### Task material
- Opening Delimiter -

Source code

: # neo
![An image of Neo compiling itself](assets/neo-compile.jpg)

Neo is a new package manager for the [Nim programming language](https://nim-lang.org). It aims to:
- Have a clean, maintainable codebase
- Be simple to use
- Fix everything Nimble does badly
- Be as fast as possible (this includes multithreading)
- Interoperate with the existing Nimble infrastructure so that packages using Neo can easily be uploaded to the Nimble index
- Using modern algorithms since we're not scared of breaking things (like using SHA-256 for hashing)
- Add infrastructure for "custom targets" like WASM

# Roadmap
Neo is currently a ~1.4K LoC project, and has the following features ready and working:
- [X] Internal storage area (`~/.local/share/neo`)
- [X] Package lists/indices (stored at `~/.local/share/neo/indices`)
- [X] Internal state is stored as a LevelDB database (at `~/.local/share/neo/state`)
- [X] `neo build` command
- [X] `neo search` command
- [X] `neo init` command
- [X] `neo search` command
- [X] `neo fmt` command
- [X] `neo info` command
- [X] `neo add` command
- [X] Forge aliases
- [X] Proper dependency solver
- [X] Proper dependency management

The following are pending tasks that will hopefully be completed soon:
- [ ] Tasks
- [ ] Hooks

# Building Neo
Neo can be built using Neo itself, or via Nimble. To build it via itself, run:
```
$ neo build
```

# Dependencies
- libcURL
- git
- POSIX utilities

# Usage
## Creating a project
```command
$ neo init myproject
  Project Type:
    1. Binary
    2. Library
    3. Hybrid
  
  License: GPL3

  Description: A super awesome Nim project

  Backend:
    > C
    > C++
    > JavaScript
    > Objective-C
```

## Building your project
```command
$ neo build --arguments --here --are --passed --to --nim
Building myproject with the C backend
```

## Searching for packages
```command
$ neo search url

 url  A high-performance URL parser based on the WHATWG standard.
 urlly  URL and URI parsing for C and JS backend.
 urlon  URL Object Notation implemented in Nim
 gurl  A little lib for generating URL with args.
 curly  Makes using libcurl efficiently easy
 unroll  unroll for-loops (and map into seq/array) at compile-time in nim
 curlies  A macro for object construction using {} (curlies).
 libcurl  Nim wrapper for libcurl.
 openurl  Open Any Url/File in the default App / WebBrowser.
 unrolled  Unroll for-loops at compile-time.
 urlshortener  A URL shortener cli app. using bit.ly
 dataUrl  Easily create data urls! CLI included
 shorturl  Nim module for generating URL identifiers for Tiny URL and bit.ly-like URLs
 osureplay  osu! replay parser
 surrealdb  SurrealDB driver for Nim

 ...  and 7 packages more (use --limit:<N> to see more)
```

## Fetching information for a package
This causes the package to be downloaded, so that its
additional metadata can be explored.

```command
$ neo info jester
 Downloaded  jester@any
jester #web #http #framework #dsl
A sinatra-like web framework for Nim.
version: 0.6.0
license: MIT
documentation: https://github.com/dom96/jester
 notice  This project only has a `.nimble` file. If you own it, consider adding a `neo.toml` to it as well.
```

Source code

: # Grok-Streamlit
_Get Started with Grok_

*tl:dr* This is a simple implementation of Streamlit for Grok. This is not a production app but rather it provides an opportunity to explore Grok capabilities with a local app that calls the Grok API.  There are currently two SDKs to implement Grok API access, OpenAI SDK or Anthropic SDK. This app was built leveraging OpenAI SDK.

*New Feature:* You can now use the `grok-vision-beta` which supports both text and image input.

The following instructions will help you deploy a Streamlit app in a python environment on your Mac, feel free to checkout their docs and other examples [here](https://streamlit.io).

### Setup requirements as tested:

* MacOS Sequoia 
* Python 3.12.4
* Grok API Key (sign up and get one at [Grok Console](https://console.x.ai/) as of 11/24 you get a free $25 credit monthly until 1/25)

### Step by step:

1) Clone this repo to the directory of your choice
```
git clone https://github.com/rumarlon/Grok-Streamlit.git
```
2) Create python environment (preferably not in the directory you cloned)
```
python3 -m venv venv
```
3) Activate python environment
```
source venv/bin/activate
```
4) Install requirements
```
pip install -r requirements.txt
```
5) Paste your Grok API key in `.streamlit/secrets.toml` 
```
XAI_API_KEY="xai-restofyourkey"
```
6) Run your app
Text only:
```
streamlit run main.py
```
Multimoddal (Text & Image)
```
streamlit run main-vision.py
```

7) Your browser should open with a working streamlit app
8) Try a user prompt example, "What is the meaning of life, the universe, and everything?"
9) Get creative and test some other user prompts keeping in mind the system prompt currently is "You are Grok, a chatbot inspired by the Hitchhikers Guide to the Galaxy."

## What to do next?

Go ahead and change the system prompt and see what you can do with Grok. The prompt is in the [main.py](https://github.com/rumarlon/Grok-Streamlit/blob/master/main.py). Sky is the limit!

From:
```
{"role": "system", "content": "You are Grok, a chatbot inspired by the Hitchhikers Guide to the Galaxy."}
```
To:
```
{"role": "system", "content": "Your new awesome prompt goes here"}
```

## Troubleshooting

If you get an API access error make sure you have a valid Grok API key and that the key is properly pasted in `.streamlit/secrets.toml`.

- Closing Delimiter -

### Exercise goal
Would you transcribe the records above exactly, leaving nothing out?

### Solution for this task
Source code

: # neo
![An image of Neo compiling itself](assets/neo-compile.jpg)

Neo is a new package manager for the [Nim programming language](https://nim-lang.org). It aims to:
- Have a clean, maintainable codebase
- Be simple to use
- Fix everything Nimble does badly
- Be as fast as possible (this includes multithreading)
- Interoperate with the existing Nimble infrastructure so that packages using Neo can easily be uploaded to the Nimble index
- Using modern algorithms since we're not scared of breaking things (like using SHA-256 for hashing)
- Add infrastructure for "custom targets" like WASM

# Roadmap
Neo is currently a ~1.4K LoC project, and has the following features ready and working:
- [X] Internal storage area (`~/.local/share/neo`)
- [X] Package lists/indices (stored at `~/.local/share/neo/indices`)
- [X] Internal state is stored as a LevelDB database (at `~/.local/share/neo/state`)
- [X] `neo build` command
- [X] `neo search` command
- [X] `neo init` command
- [X] `neo search` command
- [X] `neo fmt` command
- [X] `neo info` command
- [X] `neo add` command
- [X] Forge aliases
- [X] Proper dependency solver
- [X] Proper dependency management

The following are pending tasks that will hopefully be completed soon:
- [ ] Tasks
- [ ] Hooks

# Building Neo
Neo can be built using Neo itself, or via Nimble. To build it via itself, run:
```
$ neo build
```

# Dependencies
- libcURL
- git
- POSIX utilities

# Usage
## Creating a project
```command
$ neo init myproject
  Project Type:
    1. Binary
    2. Library
    3. Hybrid
  
  License: GPL3

  Description: A super awesome Nim project

  Backend:
    > C
    > C++
    > JavaScript
    > Objective-C
```

## Building your project
```command
$ neo build --arguments --here --are --passed --to --nim
Building myproject with the C backend
```

## Searching for packages
```command
$ neo search url

 url  A high-performance URL parser based on the WHATWG standard.
 urlly  URL and URI parsing for C and JS backend.
 urlon  URL Object Notation implemented in Nim
 gurl  A little lib for generating URL with args.
 curly  Makes using libcurl efficiently easy
 unroll  unroll for-loops (and map into seq/array) at compile-time in nim
 curlies  A macro for object construction using {} (curlies).
 libcurl  Nim wrapper for libcurl.
 openurl  Open Any Url/File in the default App / WebBrowser.
 unrolled  Unroll for-loops at compile-time.
 urlshortener  A URL shortener cli app. using bit.ly
 dataUrl  Easily create data urls! CLI included
 shorturl  Nim module for generating URL identifiers for Tiny URL and bit.ly-like URLs
 osureplay  osu! replay parser
 surrealdb  SurrealDB driver for Nim

 ...  and 7 packages more (use --limit:<N> to see more)
```

## Fetching information for a package
This causes the package to be downloaded, so that its
additional metadata can be explored.

```command
$ neo info jester
 Downloaded  jester@any
jester #web #http #framework #dsl
A sinatra-like web framework for Nim.
version: 0.6.0
license: MIT
documentation: https://github.com/dom96/jester
 notice  This project only has a `.nimble` file. If you own it, consider adding a `neo.toml` to it as well.
```

Source code

: # Grok-Streamlit
_Get Started with Grok_

*tl:dr* This is a simple implementation of Streamlit for Grok. This is not a production app but rather it provides an opportunity to explore Grok capabilities with a local app that calls the Grok API.  There are currently two SDKs to implement Grok API access, OpenAI SDK or Anthropic SDK. This app was built leveraging OpenAI SDK.

*New Feature:* You can now use the `grok-vision-beta` which supports both text and image input.

The following instructions will help you deploy a Streamlit app in a python environment on your Mac, feel free to checkout their docs and other examples [here](https://streamlit.io).

### Setup requirements as tested:

* MacOS Sequoia 
* Python 3.12.4
* Grok API Key (sign up and get one at [Grok Console](https://console.x.ai/) as of 11/24 you get a free $25 credit monthly until 1/25)

### Step by step:

1) Clone this repo to the directory of your choice
```
git clone https://github.com/rumarlon/Grok-Streamlit.git
```
2) Create python environment (preferably not in the directory you cloned)
```
python3 -m venv venv
```
3) Activate python environment
```
source venv/bin/activate
```
4) Install requirements
```
pip install -r requirements.txt
```
5) Paste your Grok API key in `.streamlit/secrets.toml` 
```
XAI_API_KEY="xai-restofyourkey"
```
6) Run your app
Text only:
```
streamlit run main.py
```
Multimoddal (Text & Image)
```
streamlit run main-vision.py
```

7) Your browser should open with a working streamlit app
8) Try a user prompt example, "What is the meaning of life, the universe, and everything?"
9) Get creative and test some other user prompts keeping in mind the system prompt currently is "You are Grok, a chatbot inspired by the Hitchhikers Guide to the Galaxy."

## What to do next?

Go ahead and change the system prompt and see what you can do with Grok. The prompt is in the [main.py](https://github.com/rumarlon/Grok-Streamlit/blob/master/main.py). Sky is the limit!

From:
```
{"role": "system", "content": "You are Grok, a chatbot inspired by the Hitchhikers Guide to the Galaxy."}
```
To:
```
{"role": "system", "content": "Your new awesome prompt goes here"}
```

## Troubleshooting

If you get an API access error make sure you have a valid Grok API key and that the key is properly pasted in `.streamlit/secrets.toml`.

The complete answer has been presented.